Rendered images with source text
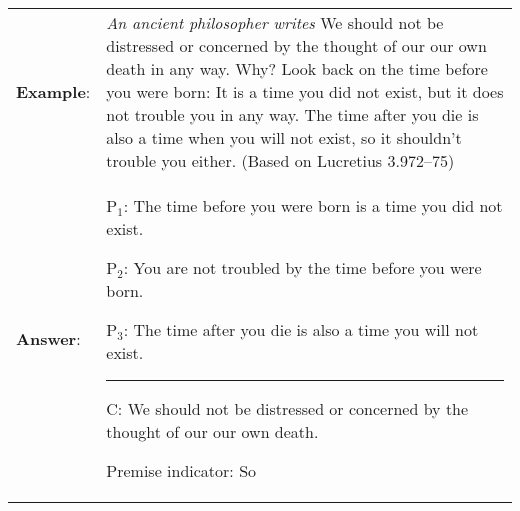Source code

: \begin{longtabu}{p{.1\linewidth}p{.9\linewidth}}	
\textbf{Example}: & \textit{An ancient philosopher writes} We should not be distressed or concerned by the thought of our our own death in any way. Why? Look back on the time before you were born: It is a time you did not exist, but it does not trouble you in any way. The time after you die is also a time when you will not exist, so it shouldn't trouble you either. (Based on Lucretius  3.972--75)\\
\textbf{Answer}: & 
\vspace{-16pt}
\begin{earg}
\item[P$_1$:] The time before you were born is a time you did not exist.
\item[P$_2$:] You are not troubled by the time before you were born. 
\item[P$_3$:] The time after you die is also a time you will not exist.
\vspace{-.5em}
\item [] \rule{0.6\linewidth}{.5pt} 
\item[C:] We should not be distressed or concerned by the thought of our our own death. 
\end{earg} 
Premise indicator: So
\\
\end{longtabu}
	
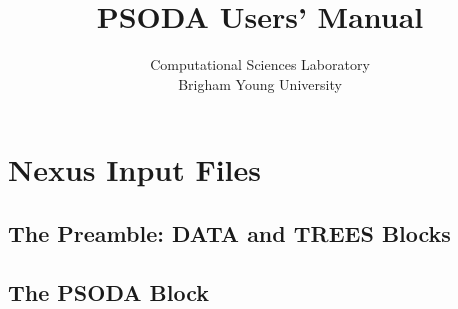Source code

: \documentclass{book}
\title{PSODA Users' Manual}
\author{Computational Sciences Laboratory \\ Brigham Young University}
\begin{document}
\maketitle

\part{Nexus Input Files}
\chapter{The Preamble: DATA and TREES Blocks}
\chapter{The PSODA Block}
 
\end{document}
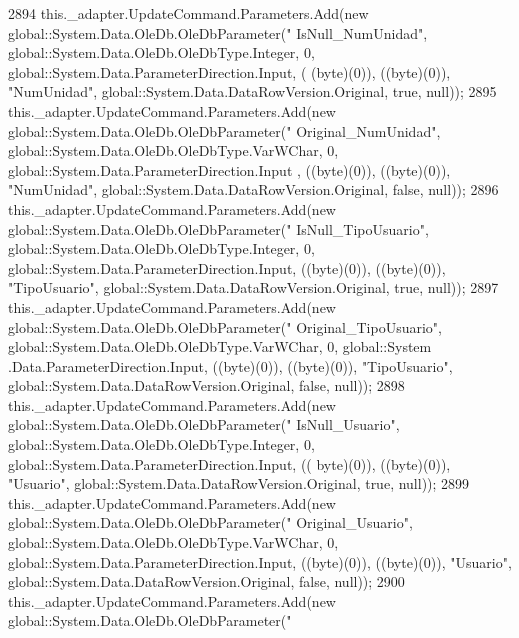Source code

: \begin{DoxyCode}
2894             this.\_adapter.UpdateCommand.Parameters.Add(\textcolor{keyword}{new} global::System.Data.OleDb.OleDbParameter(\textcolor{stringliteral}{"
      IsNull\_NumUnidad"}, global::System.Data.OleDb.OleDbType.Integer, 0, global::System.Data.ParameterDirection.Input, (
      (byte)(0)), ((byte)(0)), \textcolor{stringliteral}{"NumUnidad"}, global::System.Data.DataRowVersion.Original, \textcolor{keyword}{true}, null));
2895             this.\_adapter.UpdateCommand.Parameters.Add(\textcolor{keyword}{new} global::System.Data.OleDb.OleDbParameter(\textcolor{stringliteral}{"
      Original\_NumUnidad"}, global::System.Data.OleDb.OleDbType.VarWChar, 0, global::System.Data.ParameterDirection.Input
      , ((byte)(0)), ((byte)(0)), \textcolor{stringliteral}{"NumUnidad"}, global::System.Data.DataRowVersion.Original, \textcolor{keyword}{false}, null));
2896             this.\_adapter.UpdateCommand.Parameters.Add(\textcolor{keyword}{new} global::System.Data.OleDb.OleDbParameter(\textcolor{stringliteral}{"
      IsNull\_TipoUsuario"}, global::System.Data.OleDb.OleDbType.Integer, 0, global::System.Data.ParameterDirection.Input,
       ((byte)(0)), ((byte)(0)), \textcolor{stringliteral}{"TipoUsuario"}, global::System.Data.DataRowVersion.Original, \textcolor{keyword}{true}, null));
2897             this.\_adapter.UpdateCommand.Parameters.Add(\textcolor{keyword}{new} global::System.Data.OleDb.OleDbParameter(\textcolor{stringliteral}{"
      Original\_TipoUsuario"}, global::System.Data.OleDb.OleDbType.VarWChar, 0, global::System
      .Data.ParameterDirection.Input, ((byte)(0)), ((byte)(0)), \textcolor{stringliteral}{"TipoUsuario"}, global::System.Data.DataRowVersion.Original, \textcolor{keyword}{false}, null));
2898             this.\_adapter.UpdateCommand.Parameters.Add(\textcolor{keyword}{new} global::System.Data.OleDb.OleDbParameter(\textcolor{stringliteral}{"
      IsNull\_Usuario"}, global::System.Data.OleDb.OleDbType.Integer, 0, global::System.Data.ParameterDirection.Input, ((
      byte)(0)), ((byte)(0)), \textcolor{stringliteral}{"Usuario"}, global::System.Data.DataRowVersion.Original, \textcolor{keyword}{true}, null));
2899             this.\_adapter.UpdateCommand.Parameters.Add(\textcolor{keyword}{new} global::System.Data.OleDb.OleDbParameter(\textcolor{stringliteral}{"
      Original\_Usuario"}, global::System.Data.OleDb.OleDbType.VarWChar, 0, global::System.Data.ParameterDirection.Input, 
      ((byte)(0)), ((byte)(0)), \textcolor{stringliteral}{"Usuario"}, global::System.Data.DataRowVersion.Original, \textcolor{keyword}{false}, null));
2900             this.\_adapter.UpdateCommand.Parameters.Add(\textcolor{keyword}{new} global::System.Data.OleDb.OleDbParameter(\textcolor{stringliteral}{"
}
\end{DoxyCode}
==
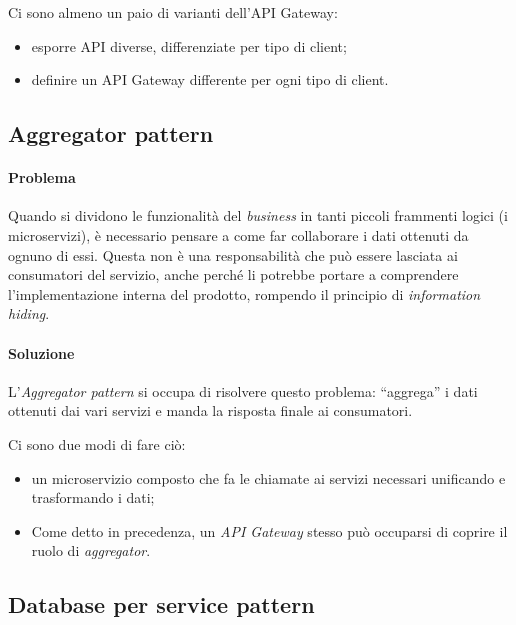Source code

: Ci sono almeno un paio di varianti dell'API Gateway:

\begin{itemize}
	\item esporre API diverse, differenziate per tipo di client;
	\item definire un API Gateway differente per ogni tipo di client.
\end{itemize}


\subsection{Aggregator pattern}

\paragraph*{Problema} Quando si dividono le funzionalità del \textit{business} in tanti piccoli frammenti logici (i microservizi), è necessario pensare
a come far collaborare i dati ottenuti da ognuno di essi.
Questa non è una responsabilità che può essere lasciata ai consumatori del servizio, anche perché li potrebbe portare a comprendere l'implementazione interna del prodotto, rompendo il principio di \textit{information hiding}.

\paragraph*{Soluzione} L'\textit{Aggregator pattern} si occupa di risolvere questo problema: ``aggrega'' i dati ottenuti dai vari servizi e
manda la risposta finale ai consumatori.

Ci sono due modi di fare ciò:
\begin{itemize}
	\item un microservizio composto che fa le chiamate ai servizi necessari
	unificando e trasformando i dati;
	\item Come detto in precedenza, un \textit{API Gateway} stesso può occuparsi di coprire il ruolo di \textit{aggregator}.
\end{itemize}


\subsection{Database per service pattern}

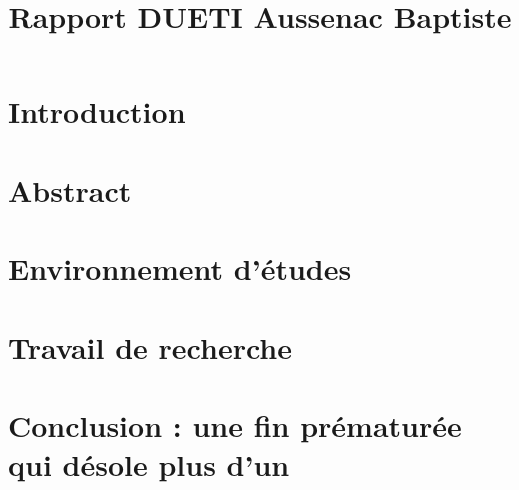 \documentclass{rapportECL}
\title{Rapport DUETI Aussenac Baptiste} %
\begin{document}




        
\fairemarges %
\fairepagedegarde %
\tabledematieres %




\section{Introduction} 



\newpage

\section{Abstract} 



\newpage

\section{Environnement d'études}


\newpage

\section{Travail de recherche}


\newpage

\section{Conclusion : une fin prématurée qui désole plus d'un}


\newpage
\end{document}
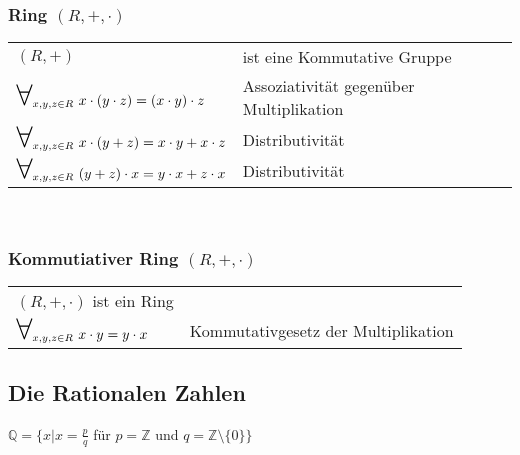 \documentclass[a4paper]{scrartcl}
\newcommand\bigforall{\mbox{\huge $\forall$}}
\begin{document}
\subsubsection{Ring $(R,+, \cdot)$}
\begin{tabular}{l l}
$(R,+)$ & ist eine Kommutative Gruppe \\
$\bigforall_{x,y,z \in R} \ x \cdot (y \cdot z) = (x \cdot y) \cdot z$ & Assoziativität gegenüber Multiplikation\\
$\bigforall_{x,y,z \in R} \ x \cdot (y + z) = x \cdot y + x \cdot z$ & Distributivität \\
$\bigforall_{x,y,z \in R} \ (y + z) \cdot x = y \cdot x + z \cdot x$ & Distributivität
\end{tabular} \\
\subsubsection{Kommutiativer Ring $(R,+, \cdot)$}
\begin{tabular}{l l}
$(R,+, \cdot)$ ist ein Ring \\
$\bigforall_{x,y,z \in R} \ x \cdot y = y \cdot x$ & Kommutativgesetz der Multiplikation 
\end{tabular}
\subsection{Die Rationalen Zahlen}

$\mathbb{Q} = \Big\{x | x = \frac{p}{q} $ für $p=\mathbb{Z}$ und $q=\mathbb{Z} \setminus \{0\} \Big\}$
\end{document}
* * *
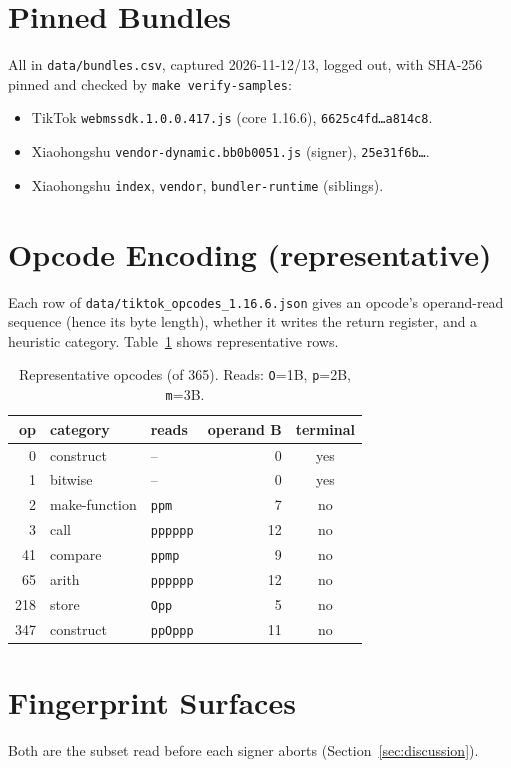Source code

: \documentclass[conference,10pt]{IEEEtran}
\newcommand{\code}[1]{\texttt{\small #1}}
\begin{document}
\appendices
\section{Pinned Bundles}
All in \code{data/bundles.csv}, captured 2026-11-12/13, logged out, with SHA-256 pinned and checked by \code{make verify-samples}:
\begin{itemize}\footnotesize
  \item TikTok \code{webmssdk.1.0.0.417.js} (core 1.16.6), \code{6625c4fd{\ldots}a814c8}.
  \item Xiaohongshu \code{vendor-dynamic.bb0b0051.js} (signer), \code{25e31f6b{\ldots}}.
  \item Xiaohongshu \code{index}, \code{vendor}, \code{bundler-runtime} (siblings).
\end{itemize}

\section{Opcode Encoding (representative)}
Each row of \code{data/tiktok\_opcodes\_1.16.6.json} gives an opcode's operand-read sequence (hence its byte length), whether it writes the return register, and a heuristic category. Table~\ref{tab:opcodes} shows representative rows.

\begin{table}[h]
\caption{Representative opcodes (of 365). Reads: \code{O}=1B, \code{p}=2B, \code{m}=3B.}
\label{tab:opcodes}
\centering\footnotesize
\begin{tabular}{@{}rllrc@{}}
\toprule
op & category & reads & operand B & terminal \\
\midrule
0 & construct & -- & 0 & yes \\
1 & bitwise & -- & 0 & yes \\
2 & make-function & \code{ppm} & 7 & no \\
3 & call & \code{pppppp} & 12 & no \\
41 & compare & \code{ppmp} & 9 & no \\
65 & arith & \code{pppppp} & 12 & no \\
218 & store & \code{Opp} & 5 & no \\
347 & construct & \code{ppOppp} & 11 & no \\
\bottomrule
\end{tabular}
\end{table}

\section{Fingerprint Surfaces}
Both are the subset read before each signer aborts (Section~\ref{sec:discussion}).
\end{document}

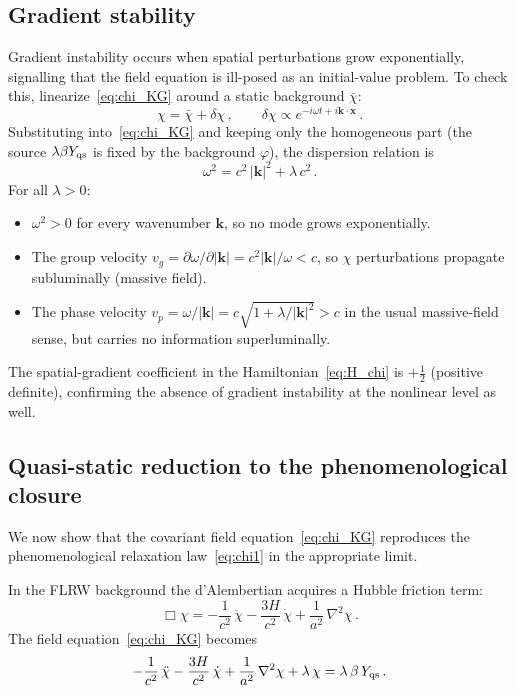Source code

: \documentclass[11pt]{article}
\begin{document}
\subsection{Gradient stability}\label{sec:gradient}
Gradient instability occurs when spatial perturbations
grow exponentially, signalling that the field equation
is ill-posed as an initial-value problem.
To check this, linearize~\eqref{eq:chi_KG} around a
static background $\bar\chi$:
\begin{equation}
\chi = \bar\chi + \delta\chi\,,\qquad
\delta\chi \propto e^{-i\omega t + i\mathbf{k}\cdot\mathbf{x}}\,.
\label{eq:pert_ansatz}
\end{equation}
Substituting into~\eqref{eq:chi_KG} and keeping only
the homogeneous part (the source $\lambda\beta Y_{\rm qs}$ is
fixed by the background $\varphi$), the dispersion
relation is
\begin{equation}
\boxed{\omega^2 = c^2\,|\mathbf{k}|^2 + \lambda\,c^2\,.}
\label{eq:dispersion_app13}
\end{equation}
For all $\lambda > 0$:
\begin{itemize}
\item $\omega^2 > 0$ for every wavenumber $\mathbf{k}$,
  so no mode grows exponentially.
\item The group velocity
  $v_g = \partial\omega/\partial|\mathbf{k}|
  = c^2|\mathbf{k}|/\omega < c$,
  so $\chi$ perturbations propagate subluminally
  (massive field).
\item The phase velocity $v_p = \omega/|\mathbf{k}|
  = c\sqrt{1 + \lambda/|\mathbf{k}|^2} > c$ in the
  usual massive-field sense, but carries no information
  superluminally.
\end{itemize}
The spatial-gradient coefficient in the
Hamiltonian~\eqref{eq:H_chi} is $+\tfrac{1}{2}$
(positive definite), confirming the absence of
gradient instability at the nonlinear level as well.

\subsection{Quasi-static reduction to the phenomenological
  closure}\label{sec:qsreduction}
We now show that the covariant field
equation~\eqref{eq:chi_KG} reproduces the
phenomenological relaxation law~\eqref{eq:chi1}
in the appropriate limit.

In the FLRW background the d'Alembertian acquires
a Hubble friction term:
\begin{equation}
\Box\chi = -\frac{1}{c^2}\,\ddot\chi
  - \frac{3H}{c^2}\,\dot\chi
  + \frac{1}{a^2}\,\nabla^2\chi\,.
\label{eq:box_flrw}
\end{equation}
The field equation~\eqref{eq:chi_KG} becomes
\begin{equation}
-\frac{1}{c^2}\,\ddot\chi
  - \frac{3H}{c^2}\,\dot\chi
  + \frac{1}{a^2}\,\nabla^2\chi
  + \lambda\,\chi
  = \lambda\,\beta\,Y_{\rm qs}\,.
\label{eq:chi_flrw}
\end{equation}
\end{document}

→ **EXERCISE INSTRUCTIONS**
In the data above, retype only the stretch from the line with "218 & store" through the line with "is ill-posed as an initial-value problem.", word for word, and skip any pictures.

→ **SOLVED PROBLEM**
218 & store & \code{Opp} & 5 & no \\
347 & construct & \code{ppOppp} & 11 & no \\
\bottomrule
\end{tabular}
\end{table}

\section{Fingerprint Surfaces}
Both are the subset read before each signer aborts (Section~\ref{sec:discussion}).
\end{document}

Source code

: \documentclass[11pt]{article}
\begin{document}
\subsection{Gradient stability}\label{sec:gradient}
Gradient instability occurs when spatial perturbations
grow exponentially, signalling that the field equation
is ill-posed as an initial-value problem.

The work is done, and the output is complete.